Robin stopped and turned to look at Paul. “You have been waiting for this for a hundred and fourteen years. I would think you would be more anxious.”

“Those years have taught me patience and caution. I can wait another few weeks to insure that you are truly ready for this confrontation. If you aren’t then all those decades are for naught.”
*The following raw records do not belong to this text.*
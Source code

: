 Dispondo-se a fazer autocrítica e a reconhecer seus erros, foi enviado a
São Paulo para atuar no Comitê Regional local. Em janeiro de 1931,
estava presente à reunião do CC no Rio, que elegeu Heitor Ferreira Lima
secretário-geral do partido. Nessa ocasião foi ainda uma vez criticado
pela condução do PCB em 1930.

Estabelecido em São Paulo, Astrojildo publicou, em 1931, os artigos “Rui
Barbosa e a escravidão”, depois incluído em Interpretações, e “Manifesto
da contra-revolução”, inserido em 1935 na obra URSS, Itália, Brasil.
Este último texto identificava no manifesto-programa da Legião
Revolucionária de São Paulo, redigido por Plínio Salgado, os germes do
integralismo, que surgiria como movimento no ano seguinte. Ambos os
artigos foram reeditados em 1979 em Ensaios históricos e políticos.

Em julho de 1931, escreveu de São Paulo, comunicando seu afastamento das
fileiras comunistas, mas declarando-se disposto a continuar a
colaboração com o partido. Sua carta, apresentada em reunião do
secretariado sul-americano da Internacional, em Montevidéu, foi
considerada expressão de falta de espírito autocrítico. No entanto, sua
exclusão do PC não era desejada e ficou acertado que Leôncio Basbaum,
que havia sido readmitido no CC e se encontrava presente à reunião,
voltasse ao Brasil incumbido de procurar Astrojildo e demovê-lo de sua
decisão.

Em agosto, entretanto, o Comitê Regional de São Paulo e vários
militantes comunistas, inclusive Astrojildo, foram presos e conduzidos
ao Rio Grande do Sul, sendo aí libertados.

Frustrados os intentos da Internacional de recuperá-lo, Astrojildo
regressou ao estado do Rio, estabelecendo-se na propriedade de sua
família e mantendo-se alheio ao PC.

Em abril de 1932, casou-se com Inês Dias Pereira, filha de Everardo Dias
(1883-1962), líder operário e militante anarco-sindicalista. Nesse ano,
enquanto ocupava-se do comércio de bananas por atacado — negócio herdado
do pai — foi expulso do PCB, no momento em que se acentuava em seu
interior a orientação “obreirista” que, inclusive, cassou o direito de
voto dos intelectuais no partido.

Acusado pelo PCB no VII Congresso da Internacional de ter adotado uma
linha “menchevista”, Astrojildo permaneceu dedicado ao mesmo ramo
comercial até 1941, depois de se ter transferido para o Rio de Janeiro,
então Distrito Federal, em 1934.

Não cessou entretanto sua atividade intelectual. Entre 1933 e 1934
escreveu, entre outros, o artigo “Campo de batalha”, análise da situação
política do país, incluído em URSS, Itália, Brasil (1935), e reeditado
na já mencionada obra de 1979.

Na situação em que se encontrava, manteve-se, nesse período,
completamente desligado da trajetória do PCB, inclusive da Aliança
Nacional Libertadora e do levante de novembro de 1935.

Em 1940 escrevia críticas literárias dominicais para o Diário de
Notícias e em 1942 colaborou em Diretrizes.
They held each other’s eyes for a long moment. Quietly, Robin replied, “I understand the gravity and the consequences of my actions. But I also know that waiting any longer will drive me mad. I am filled to the brim. If I don’t release this power at the appointed target, I will burn out in a matter of days if not hours.” She paused and stepped closer to him. “Please, Paul.” Phoebe moved to face her brother as well, now making a united front with Robin.

Paul sighed. “Very well. When we find it, you must promise to listen to my instructions exactly. Everything must be precise. It will be the only way to direct the storm you are holding inside.”

Robin went back to crunching the gravel and sweeping the light beam back and forth, path to stone, stone to path. Read. Move on. They came to a cross path. Robin closed her eyes and let her arms drop to her side. Her left hand, the one holding the flashlight, rose and pointed down the left path. She turned and walked that way for another twenty yards. Abruptly, she stopped. The beam scanned the stones around her as she read.

Finally, it came to rest on a very old one. It was brownstone, squat and heavy, like a malicious toad guarding its treasure.

“There you are, you bastard,” Robin whispered.